**YOUR GOAL**. Where the line with "- **Real-world exploration**" appears below, start writing out lines exactly, and finish with the line with "- **Social features**", which is included; write out nothing else.

Source texts of formatted documents:
*** Block opens ***

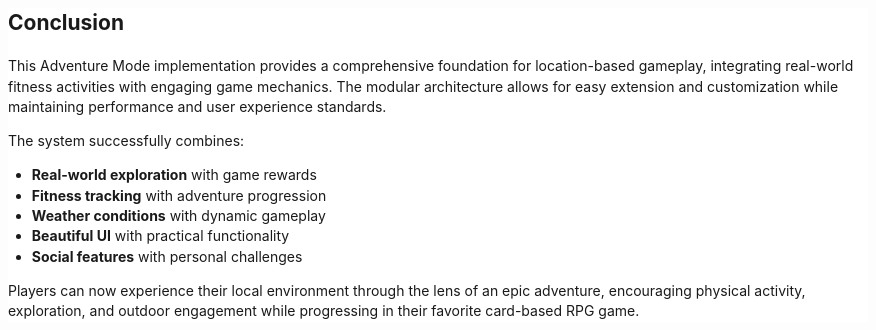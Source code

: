 ## Conclusion

This Adventure Mode implementation provides a comprehensive foundation for location-based gameplay, integrating real-world fitness activities with engaging game mechanics. The modular architecture allows for easy extension and customization while maintaining performance and user experience standards.

The system successfully combines:
- **Real-world exploration** with game rewards
- **Fitness tracking** with adventure progression  
- **Weather conditions** with dynamic gameplay
- **Beautiful UI** with practical functionality
- **Social features** with personal challenges

Players can now experience their local environment through the lens of an epic adventure, encouraging physical activity, exploration, and outdoor engagement while progressing in their favorite card-based RPG game.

*** Block closes ***

**SOLVED EXERCISE**.
- **Real-world exploration** with game rewards
- **Fitness tracking** with adventure progression  
- **Weather conditions** with dynamic gameplay
- **Beautiful UI** with practical functionality
- **Social features** with personal challenges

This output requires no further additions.